Un tel changement de pied est néanmoins très rare, de la part d’un ministère en conflit ouvert avec ses agents depuis des mois. Mais la sanction contre Anthony Smith est sûrement apparue au fil du temps difficilement défendable, alors que la doctrine sur la protection des salariés, et des masques en particulier, a considérablement évolué.
La faute originelle d’Anthony Smith ? Mi-avril, en plein confinement et alors que l’épidémie de Covid-19 bat son plein, cet inspecteur du travail dans la Marne initie une procédure judiciaire en référé (en urgence) contre une entreprise d’aide à domicile, après plusieurs rappels à l’ordre et le dépôt d’un droit d’alerte des salariés.
L’entreprise manquait, selon l’inspecteur, à ses obligations de sécurité en matière de protection des salariés contre le virus, et notamment sur l’équipement du personnel en masques ou en surblouses. Par cette procédure, Anthony Smith imitait une collègue inspectrice à Lille, qui avait obtenu, le 3 avril, un jugement en référé rappelant à une autre grosse association d’aide à domicile du nord de la France à quel « risque biologique » ses employés étaient soumis et comment les en protéger, ce qui avait déjà fait tiquer la ligne
Pour le ministère, l’agent aurait « méconnu de manière délibérée, grave et répétée les instructions de l’autorité centrale du système d’inspection du travail concernant l’action de l’Inspection durant l’épidémie de Covid-19 ». Après 136 jours de suspension disciplinaire, Anthony Smith, originaire de Reims, a donc appris qu’il devrait prendre ses fonctions en Seine-et-Marne, à 200 kilomètres de son domicile, sans pouvoir exercer de fonctions de contrôle.

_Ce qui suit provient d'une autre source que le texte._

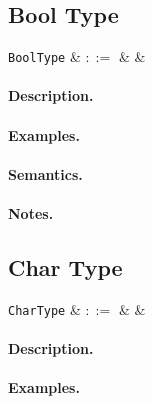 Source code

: 
\subsection{Bool Type}

\begin{syntax}
 \verb+BoolType+ & $::=$ &  &\\
\end{syntax}

\paragraph{Description.}

\paragraph{Examples.}

\paragraph{Semantics.}

\paragraph{Notes.} 


\subsection{Char Type}

\begin{syntax}
  \verb+CharType+ & $::=$ &  & \\
\end{syntax}

\paragraph{Description.}

\paragraph{Examples.}

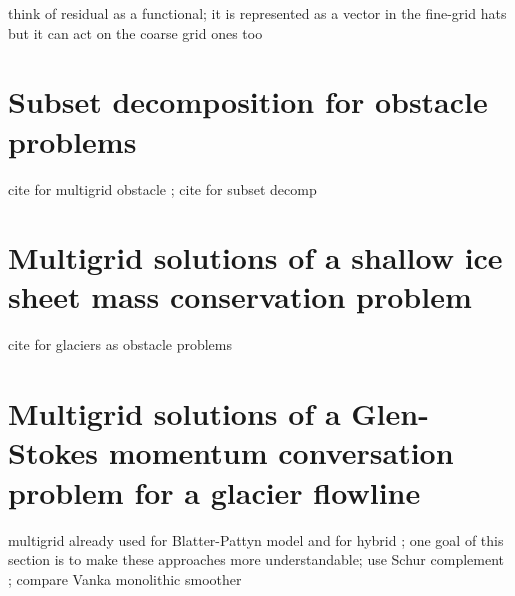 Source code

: \documentclass[letterpaper,final,12pt,reqno]{amsart}
\begin{document}
think of residual as a functional; it is represented as a vector in the fine-grid hats but it can act on the coarse grid ones too


\section{Subset decomposition for obstacle problems} \label{sec:obstacle}


cite for multigrid obstacle \cite{BrandtCryer1983,Bueler2021,GraeserKornhuber2009,Jouvetetal2013}; cite for subset decomp \cite{Tai2003}

\section{Multigrid solutions of a shallow ice sheet mass conservation problem} \label{sec:sia}

cite for glaciers as obstacle problems \cite{Bueler2016,Bueler2020,Calvoetal2002,JouvetBueler2012}

\section{Multigrid solutions of a Glen-Stokes momentum conversation problem for a glacier flowline} \label{sec:stokes}

multigrid already used for Blatter-Pattyn model \cite{BrownSmithAhmadia2013} and for hybrid \cite{Jouvetetal2013}; one goal of this section is to make these approaches more understandable; use Schur complement \cite{Bueler2021,Elmanetal2014}; compare Vanka monolithic smoother \cite{Farrelletal2019}

\small

\bigskip


\end{document}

La ministre a annoncé la nouvelle de l’allégement de cette sanction à l’issue d’une visioconférence avec une délégation CGT, mercredi 9 septembre. « Dans cette histoire, tout le monde a compris que c’était un tel coup de massue qu’il allait être difficile de saisir l’inspection du travail dans le futur, décrypte Gérald Le Corre, membre du syndicat CGT du ministère du travail, dirigé un temps par Anthony Smith. Au-delà du cas d’Anthony, maintenir une telle sanction revenait à asphyxier l’Inspection. »

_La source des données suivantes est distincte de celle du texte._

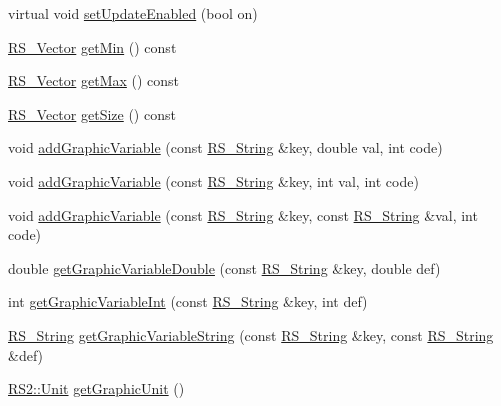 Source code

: \begin{DoxyCompactItemize}
virtual void \hyperlink{class_r_s___entity_a4415833bd1f3f5d21c7ced13c0940282}{set\-Update\-Enabled} (bool on)
\item 
\hyperlink{class_r_s___vector}{R\-S\-\_\-\-Vector} \hyperlink{class_r_s___entity_a952d0489c02974c4b46b7a82ef45d91e}{get\-Min} () const 
\item 
\hyperlink{class_r_s___vector}{R\-S\-\_\-\-Vector} \hyperlink{class_r_s___entity_ae29b7631a2b7d5c9d2294078058dc8a0}{get\-Max} () const 
\item 
\hyperlink{class_r_s___vector}{R\-S\-\_\-\-Vector} \hyperlink{class_r_s___entity_a6273fe38e8b5abee421413b88d33f984}{get\-Size} () const 
\item 
void \hyperlink{class_r_s___entity_a56f7e6822c6a7b2c55047fcda4bcbf06}{add\-Graphic\-Variable} (const \hyperlink{rs__string_8h_a5adec11f318c2ae2ecdc6fe2b03be9fa}{R\-S\-\_\-\-String} \&key, double val, int code)
\item 
void \hyperlink{class_r_s___entity_a6df4c5deae3c754f64c8b8354340854a}{add\-Graphic\-Variable} (const \hyperlink{rs__string_8h_a5adec11f318c2ae2ecdc6fe2b03be9fa}{R\-S\-\_\-\-String} \&key, int val, int code)
\item 
void \hyperlink{class_r_s___entity_ad8e2eac0ce6f9c2d4e35f26e93d6cdb4}{add\-Graphic\-Variable} (const \hyperlink{rs__string_8h_a5adec11f318c2ae2ecdc6fe2b03be9fa}{R\-S\-\_\-\-String} \&key, const \hyperlink{rs__string_8h_a5adec11f318c2ae2ecdc6fe2b03be9fa}{R\-S\-\_\-\-String} \&val, int code)
\item 
double \hyperlink{class_r_s___entity_acad2660943c038b6ddbe3ccabb77d13a}{get\-Graphic\-Variable\-Double} (const \hyperlink{rs__string_8h_a5adec11f318c2ae2ecdc6fe2b03be9fa}{R\-S\-\_\-\-String} \&key, double def)
\item 
int \hyperlink{class_r_s___entity_a078d9bd8f58f3b9cc359def7d2e4e184}{get\-Graphic\-Variable\-Int} (const \hyperlink{rs__string_8h_a5adec11f318c2ae2ecdc6fe2b03be9fa}{R\-S\-\_\-\-String} \&key, int def)
\item 
\hyperlink{rs__string_8h_a5adec11f318c2ae2ecdc6fe2b03be9fa}{R\-S\-\_\-\-String} \hyperlink{class_r_s___entity_a3c70b5d59ad7cd6a2f17e5f86e39cd30}{get\-Graphic\-Variable\-String} (const \hyperlink{rs__string_8h_a5adec11f318c2ae2ecdc6fe2b03be9fa}{R\-S\-\_\-\-String} \&key, const \hyperlink{rs__string_8h_a5adec11f318c2ae2ecdc6fe2b03be9fa}{R\-S\-\_\-\-String} \&def)
\item 
\hyperlink{class_r_s2_ad859751df6978737e4f35ec111ff9828}{R\-S2\-::\-Unit} \hyperlink{class_r_s___entity_a310cdd4d48df4cf8114388cea80f47d9}{get\-Graphic\-Unit} ()

\end{DoxyCompactItemize}
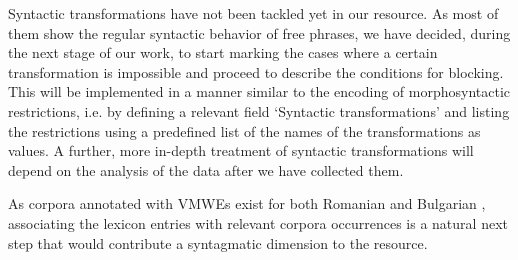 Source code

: \documentclass[output=paper,colorlinks,citecolor=brown]{langscibook}
\begin{document}

Syntactic transformations have not been tackled yet in our resource. As most of them show the regular syntactic behavior of free phrases, 
we have decided, during the next stage of our work, to start marking the cases where a certain transformation is impossible and proceed to describe the conditions for blocking. 
This will be implemented in a manner similar to the encoding of morphosyntactic restrictions, i.e. by defining a relevant field `Syntactic transformations' and listing the restrictions using a predefined list of the names of the transformations as values. A further, more in-depth treatment of syntactic transformations will depend on the analysis of the data after we have collected them.


As corpora annotated with VMWEs exist for both Romanian \citep{barbu-mititelu-etal-2019-romanian} and Bulgarian \citep{2012-The-Bulgarian-National-Co}, associating the lexicon entries with relevant corpora occurrences is a natural next step that would contribute %
a syntagmatic dimension to the resource. 

\end{document}
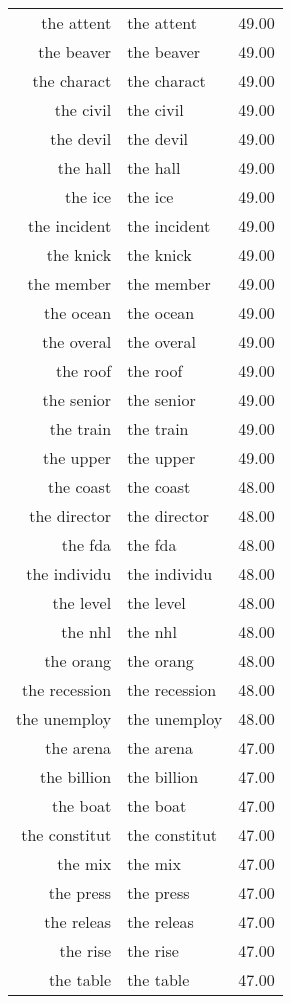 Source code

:\begin{table}[ht]
\begin{tabular}{rlr}
  the attent & the attent & 49.00 \\ 
  the beaver & the beaver & 49.00 \\ 
  the charact & the charact & 49.00 \\ 
  the civil & the civil & 49.00 \\ 
  the devil & the devil & 49.00 \\ 
  the hall & the hall & 49.00 \\ 
  the ice & the ice & 49.00 \\ 
  the incident & the incident & 49.00 \\ 
  the knick & the knick & 49.00 \\ 
  the member & the member & 49.00 \\ 
  the ocean & the ocean & 49.00 \\ 
  the overal & the overal & 49.00 \\ 
  the roof & the roof & 49.00 \\ 
  the senior & the senior & 49.00 \\ 
  the train & the train & 49.00 \\ 
  the upper & the upper & 49.00 \\ 
  the coast & the coast & 48.00 \\ 
  the director & the director & 48.00 \\ 
  the fda & the fda & 48.00 \\ 
  the individu & the individu & 48.00 \\ 
  the level & the level & 48.00 \\ 
  the nhl & the nhl & 48.00 \\ 
  the orang & the orang & 48.00 \\ 
  the recession & the recession & 48.00 \\ 
  the unemploy & the unemploy & 48.00 \\ 
  the arena & the arena & 47.00 \\ 
  the billion & the billion & 47.00 \\ 
  the boat & the boat & 47.00 \\ 
  the constitut & the constitut & 47.00 \\ 
  the mix & the mix & 47.00 \\ 
  the press & the press & 47.00 \\ 
  the releas & the releas & 47.00 \\ 
  the rise & the rise & 47.00 \\ 
  the table & the table & 47.00 \\ 

\end{tabular}
\end{table}
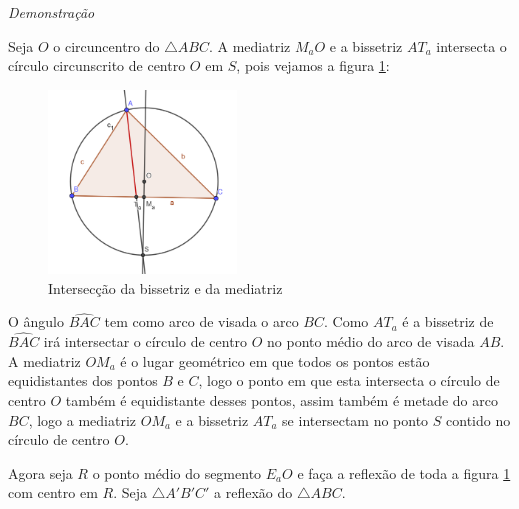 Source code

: \documentclass[12pt, openright, a4paper, brazil, openany, oneside]{abntex2}
\begin{document}
\textit{Demonstração}

Seja $O$ o circuncentro do $\triangle ABC$. A mediatriz $M_{a}O$ e a bissetriz $AT_a$ intersecta o círculo circunscrito de centro $O$ em $S$, pois vejamos a figura \ref{trianbismed}:

\begin{figure}[h]
	
	\center
	
	\includegraphics[width=5cm]{triangulocirc.png}
	\caption{Intersecção da bissetriz e da mediatriz\label{trianbismed}}
	
\end{figure}

O ângulo $\hat{BAC}$ tem como arco de visada o arco $BC$. Como $AT_a$ é a bissetriz de $\hat{BAC}$ irá intersectar o círculo de centro $O$ no ponto médio do arco de visada $AB$. A mediatriz $OM_a$ é o lugar geométrico em que todos os pontos estão equidistantes dos pontos $B$ e $C$, logo o ponto em que esta intersecta o círculo de centro $O$ também é equidistante desses pontos, assim também é metade do arco $BC$, logo a mediatriz $OM_a$ e a bissetriz $AT_a$ se intersectam no ponto $S$ contido no círculo de centro $O$.

Agora seja $R$ o ponto médio do segmento $E_{a}O$ e faça a reflexão de toda a figura \ref{trianbismed} com centro em $R$. Seja $\triangle A'B'C'$ a reflexão do $\triangle ABC$.
\end{document}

La bataille n’est cependant pas terminée. « La ministre choisit d’amoindrir les effets de la sanction, pensant sans doute qu’on allait laisser tomber, souligne Gérald Le Corre. Mais on garde la procédure de contestation au tribunal administratif, nous continuons notre mobilisation, et allons diffuser son dossier disciplinaire aux agents. Rien ne tient dans ce dossier. Même la hiérarchie intermédiaire n’arrive pas à expliquer pourquoi il a été sanctionné. »
Une plainte a, par ailleurs, été déposée le 16 avril auprès de l’Organisation internationale du travail (OIT), dans laquelle plusieurs syndicats du ministère accusent leur tutelle de violer plusieurs articles de la convention 81, dont ils dépendent et que la France a ratifiée. Ces agents de contrôle critiquent des atteintes à l’indépendance et au fonctionnement de l’Inspection du travail depuis le début de l’épidémie de Covid-19, au nom du maintien et de la reprise économique.